The therapeutic role of the VEGF receptor decoys on ocular neovascularization is due to the neutralization of VEGF and its isoforms. Surprisingly, we found the VEGF level increased in the eye after an intravitreal injection of conbercept. To clarify the source of the VEGF, we first assayed VEGF levels when PBS was injected into the eye. We found a slight increase in VEGF in the eyes and proposed that the elevated VEGF could be induced partly by trauma caused by the injection procedure itself. The ELISA kit used in the present study detected the total VEGF concentration, including free VEGF and combined VEGF. Therefore, we presumed that the higher level of VEGF in the vitreous body after an injection of conbercept represented a composite of an increased level of combined forms of VEGF (VEGF plus conbercept) and free VEGF. Unfortunately, the total VEGF assayed in the present study could not distinguish the free VEGF from the combined VEGF. To understand whether such a combined form of VEGF exists and whether this form affects the distribution, the metabolism and excretion of VEGF are important in designing clinical protocols and interpreting the efficacy of the VEGF decoys. To our knowledge, there is still no report concerning the combined form of VEGF in the eye.

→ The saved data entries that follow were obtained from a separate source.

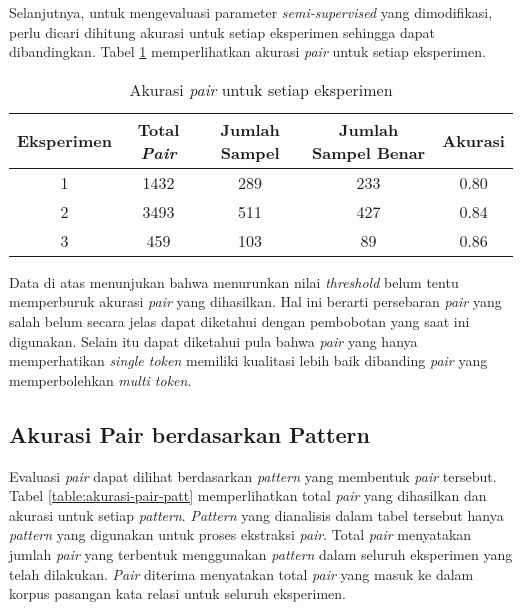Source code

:Selanjutnya, untuk mengevaluasi parameter \textit{semi-supervised} yang dimodifikasi, perlu dicari dihitung akurasi untuk setiap eksperimen sehingga dapat dibandingkan. Tabel \ref{table:akurasi-all} memperlihatkan akurasi \textit{pair} untuk setiap eksperimen.

\begin{table}
  \centering
  \caption{Akurasi \textit{pair} untuk setiap eksperimen}
  \label{table:akurasi-all}
  \begin{tabular}{|c|c|c|c|c|}
  \hline
  Eksperimen & Total \textit{Pair} & Jumlah Sampel & Jumlah Sampel Benar & Akurasi \\ \hline
  1 & 1432 & 289 & 233 & 0.80 \\ \hline
  2 & 3493 & 511 & 427 & 0.84 \\ \hline
  3 & 459  & 103 & 89  & 0.86 \\ \hline
  \end{tabular} 
\end{table}

Data di atas menunjukan bahwa menurunkan nilai \textit{threshold} belum tentu memperburuk akurasi \textit{pair} yang dihasilkan. Hal ini berarti persebaran \textit{pair} yang salah belum secara jelas dapat diketahui dengan pembobotan yang saat ini digunakan. Selain itu dapat diketahui pula bahwa \textit{pair} yang hanya memperhatikan \textit{single token} memiliki kualitasi lebih baik dibanding \textit{pair} yang memperbolehkan \textit{multi token}.

\subsection{Akurasi Pair berdasarkan Pattern}
Evaluasi \textit{pair} dapat dilihat berdasarkan \textit{pattern} yang membentuk \textit{pair} tersebut. Tabel \ref{table:akurasi-pair-patt} memperlihatkan total \textit{pair} yang dihasilkan dan akurasi untuk setiap \textit{pattern}. \textit{Pattern} yang dianalisis dalam tabel tersebut hanya \textit{pattern} yang digunakan untuk proses ekstraksi \textit{pair}. Total \textit{pair} menyatakan jumlah \textit{pair} yang terbentuk menggunakan \textit{pattern} dalam seluruh eksperimen yang telah dilakukan. \textit{Pair} diterima menyatakan total \textit{pair} yang masuk ke dalam korpus pasangan kata relasi untuk seluruh eksperimen.

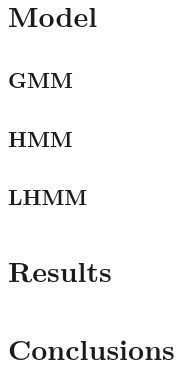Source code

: \documentclass[10pt,twocolumn,letterpaper]{article}
\begin{document}
\section{Model}


\subsection{GMM}



\subsection{HMM}


\subsection{LHMM}


\section{Results}


\section{Conclusions}

{\small


}
\end{document}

In addition to conbercept detected in the treated eyes for the first 4 d after intravitreal injection, we also detected conbercept in the fellow eyes in the first 2 d after injection, though the level of conbercept in the fellow eyes was only about 1% of that in the treated eyes. The route by which conbercept entered the fellow eyes is unknown. However, these results may partially explain improvements in the visual acuity of the untreated eyes in AMD patients who had received an intravitreal injection of anti-VEGF biologics in the contralateral eyes.

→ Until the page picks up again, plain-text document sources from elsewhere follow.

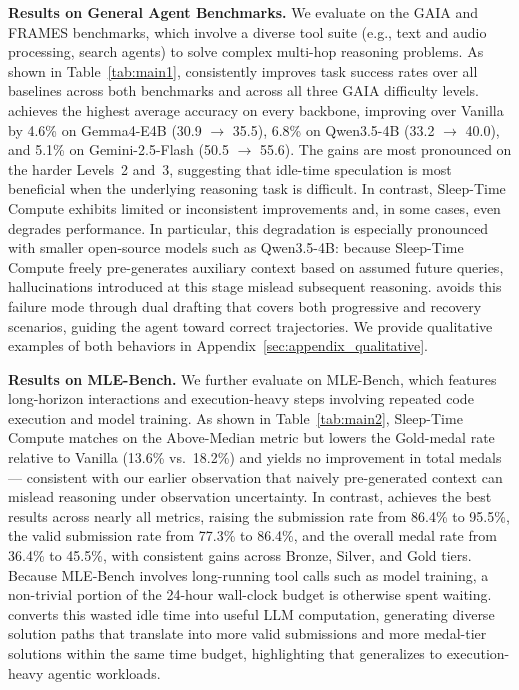 \textbf{Results on General Agent Benchmarks.}
We evaluate \methodname{} on the GAIA and FRAMES benchmarks, which involve a diverse tool suite (e.g., text and audio processing, search agents) to solve complex multi-hop reasoning problems.
As shown in Table~\ref{tab:main1}, \methodname{} consistently improves task success rates over all baselines across both benchmarks and across all three GAIA difficulty levels. \methodname{} achieves the highest average accuracy on every backbone, improving over Vanilla by 4.6\% on Gemma4-E4B (30.9 $\rightarrow$ 35.5), 6.8\% on Qwen3.5-4B (33.2 
$\rightarrow$ 40.0), and 5.1\% on Gemini-2.5-Flash (50.5
$\rightarrow$ 55.6). The gains are most pronounced on the harder Levels~2 and~3, suggesting that idle-time speculation is most beneficial when the underlying reasoning task is difficult.
In contrast, Sleep-Time Compute exhibits limited or inconsistent improvements and, in some cases, even degrades performance. In particular, this degradation is especially pronounced with smaller open-source models such as Qwen3.5-4B: because Sleep-Time Compute freely pre-generates auxiliary context based on assumed future queries, hallucinations introduced at this stage mislead subsequent reasoning. \methodname{} avoids this failure mode through dual drafting that covers both progressive and recovery scenarios, guiding the agent toward correct trajectories. We provide qualitative examples of both behaviors in Appendix~\ref{sec:appendix_qualitative}. 


\textbf{Results on MLE-Bench.} We further evaluate \methodname{} on MLE-Bench, which features long-horizon interactions and execution-heavy steps involving repeated code execution and model training. As shown in Table~\ref{tab:main2}, Sleep-Time Compute matches \methodname{} on the Above-Median metric but lowers the Gold-medal rate relative to Vanilla (13.6\% vs.\ 18.2\%) and yields no improvement in total medals --- consistent with our earlier observation that naively pre-generated context can mislead reasoning under observation uncertainty. In contrast, \methodname{} achieves the best results across nearly all metrics, raising the submission rate from 86.4\% to 95.5\%, the valid submission rate from 77.3\% to 86.4\%, and the overall medal rate from 36.4\% to 45.5\%, with consistent gains across Bronze, Silver, and Gold tiers.
Because MLE-Bench involves long-running tool calls such as model training, a non-trivial portion of the 24-hour wall-clock budget is otherwise spent waiting. \methodname{} converts this wasted idle time into useful LLM computation, generating diverse solution paths that translate into more valid submissions and more medal-tier solutions within the same time budget, highlighting that \methodname{} generalizes to execution-heavy agentic workloads.


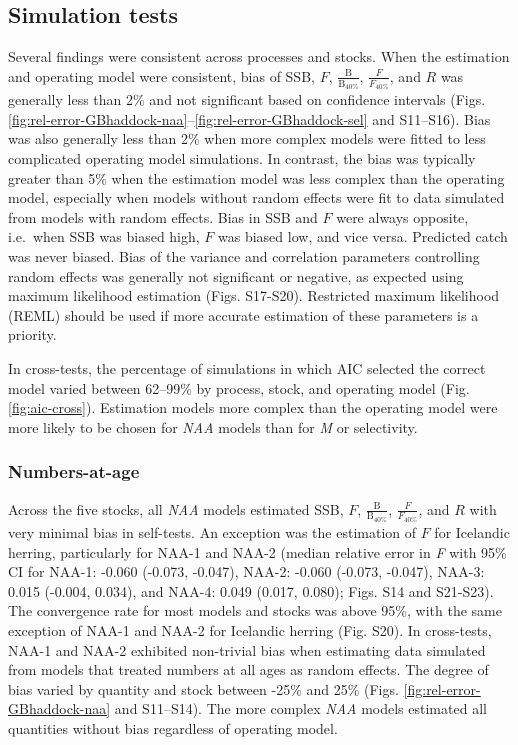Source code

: \documentclass[]{article}
\begin{document}
\hypertarget{simulation-tests-1}{%
\subsection{Simulation tests}\label{simulation-tests-1}}

Several findings were consistent across processes and stocks. When the
estimation and operating model were consistent, bias of SSB, \(F\),
\(\frac{\text{B}}{\text{B}_{40\%}}\), \(\frac{F}{F_{40\%}}\), and \(R\)
was generally less than 2\% and not significant based on confidence
intervals (Figs.
\ref{fig:rel-error-GBhaddock-naa}--\ref{fig:rel-error-GBhaddock-sel} and
S11--S16). Bias was also generally less than 2\% when more complex
models were fitted to less complicated operating model simulations. In
contrast, the bias was typically greater than 5\% when the estimation
model was less complex than the operating model, especially when models
without random effects were fit to data simulated from models with
random effects. Bias in SSB and \(F\) were always opposite, i.e.~when
SSB was biased high, \(F\) was biased low, and vice versa. Predicted
catch was never biased. Bias of the variance and correlation parameters
controlling random effects was generally not significant or negative, as
expected using maximum likelihood estimation (Figs. S17-S20). Restricted
maximum likelihood (REML) should be used if more accurate estimation of
these parameters is a priority.

In cross-tests, the percentage of simulations in which AIC selected the
correct model varied between 62--99\% by process, stock, and operating
model (Fig. \ref{fig:aic-cross}). Estimation models more complex than
the operating model were more likely to be chosen for \emph{NAA} models
than for \emph{M} or selectivity.

\hypertarget{numbers-at-age}{%
\subsubsection{Numbers-at-age}\label{numbers-at-age}}

Across the five stocks, all \emph{NAA} models estimated SSB, \(F\),
\(\frac{\text{B}}{\text{B}_{40\%}}\), \(\frac{F}{F_{40\%}}\), and \(R\)
with very minimal bias in self-tests. An exception was the estimation of
\(F\) for Icelandic herring, particularly for NAA-1 and NAA-2 (median
relative error in \emph{F} with 95\% CI for NAA-1: -0.060 (-0.073,
-0.047), NAA-2: -0.060 (-0.073, -0.047), NAA-3: 0.015 (-0.004, 0.034),
and NAA-4: 0.049 (0.017, 0.080); Figs. S14 and S21-S23). The convergence
rate for most models and stocks was above 95\%, with the same exception
of NAA-1 and NAA-2 for Icelandic herring (Fig. S20). In cross-tests,
NAA-1 and NAA-2 exhibited non-trivial bias when estimating data
simulated from models that treated numbers at all ages as random
effects. The degree of bias varied by quantity and stock between -25\%
and 25\% (Figs. \ref{fig:rel-error-GBhaddock-naa} and S11--S14). The
more complex \emph{NAA} models estimated all quantities without bias
regardless of operating model.
\end{document}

Intravitreal injections of drugs may lead to a transient increase in IOP , though the increased IOP does not usually require medical treatment. The present study showed that conbercept has no effect on IOP at day 7 after intravitreal injection.

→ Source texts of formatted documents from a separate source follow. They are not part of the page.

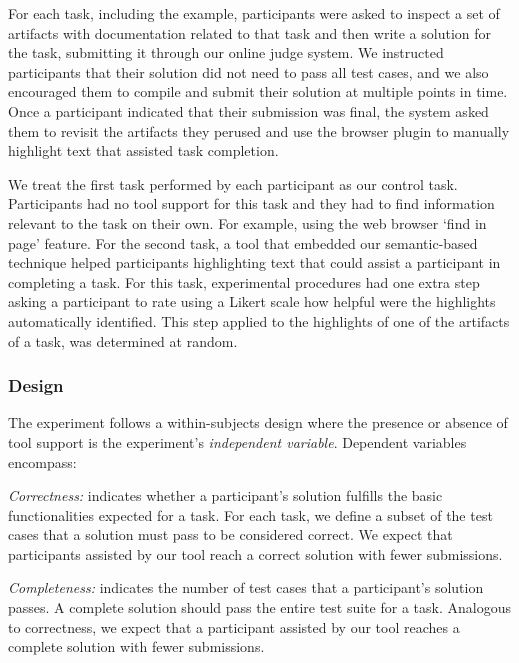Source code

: For each task, including the example, participants were asked to inspect a set of artifacts with documentation related to that task and then write a solution for the task, submitting it through our online judge system. We instructed participants that their solution did not need to pass all test cases, and we also encouraged them to compile and submit their solution at multiple points in time. Once a participant indicated that their submission was final, the system asked them to revisit the artifacts they perused and use the browser plugin to manually highlight text that assisted task completion.


We treat the first task performed by each participant as our control task.
Participants had no tool support for this task and they had to find information relevant to the task on their own. For example, using the web browser `find in page' feature.
For the second task, a tool that embedded our semantic-based technique helped participants 
highlighting text that could assist a participant in completing a task.
For this task, experimental procedures had one extra step asking a participant to rate using a Likert scale how helpful were the highlights automatically identified. This step applied to 
the highlights of one of the artifacts of a task, was determined at random. 







\subsubsection{Design}


The experiment follows a within-subjects design where the presence or absence of tool support is the experiment's \textit{independent variable}.
Dependent variables encompass:


\textit{Correctness:}  indicates whether a participant's solution fulfills the basic functionalities expected for a task. For each task, we define a subset of the test cases that a solution must pass to be considered correct. We expect that participants assisted by our tool reach a correct solution with fewer submissions. 


\textit{Completeness:} indicates the number of test cases that a participant's solution passes. 
A complete solution should pass the entire test suite for a task. Analogous to correctness, we expect that a participant assisted by our tool reaches a complete solution with fewer submissions.


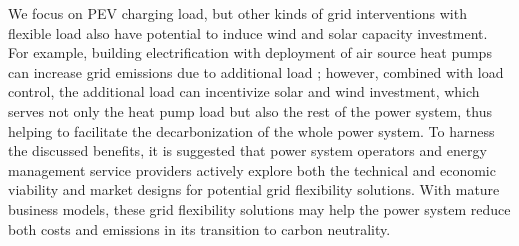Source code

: \documentclass[9pt,twocolumn,twoside,lineno]{pnas-new}
\begin{document}
We focus on PEV charging load, but other kinds of grid interventions with flexible load also have potential to induce wind and solar capacity investment. For example, building electrification with deployment of air source heat pumps can increase grid emissions due to additional load \cite{dai_life_2020,liu_energetic_2019,carroll_air_2020}; however, combined with load control, the additional load can incentivize solar and wind investment, which serves not only the heat pump load but also the rest of the power system, thus helping to facilitate the decarbonization of the whole power system. To harness the discussed benefits, it is suggested that power system operators and energy management service providers actively explore both the technical and economic viability and market designs for potential grid flexibility solutions. With mature business models, these grid flexibility solutions may help the power system reduce both costs and emissions in its transition to carbon neutrality.


\end{document}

In conclusion, we showed increases in conbercept and total VEGF concentrations in the eyes after intravitreal injections of conbercept. The higher level of total VEGF could result from an increase in the combined form of VEGF, i.e., conbercept–VEGF. The data of the levels of conbercept and VEGF may be helpful in designing treatment protocol and in interpreting therapeutic effects.
Supported in part by National Natural Science Foundation grants (81,271,033, 81,470,621) and Natural Science Foundation of Chongqing (cstc2013jcyjA10015), a non-restrict National Key Clinical Specialties Construction Program of China, and Chengdu Kanghong Biotech, Inc. QW, DL and XK are employees of Chengdu Kanghong Biotech, Inc.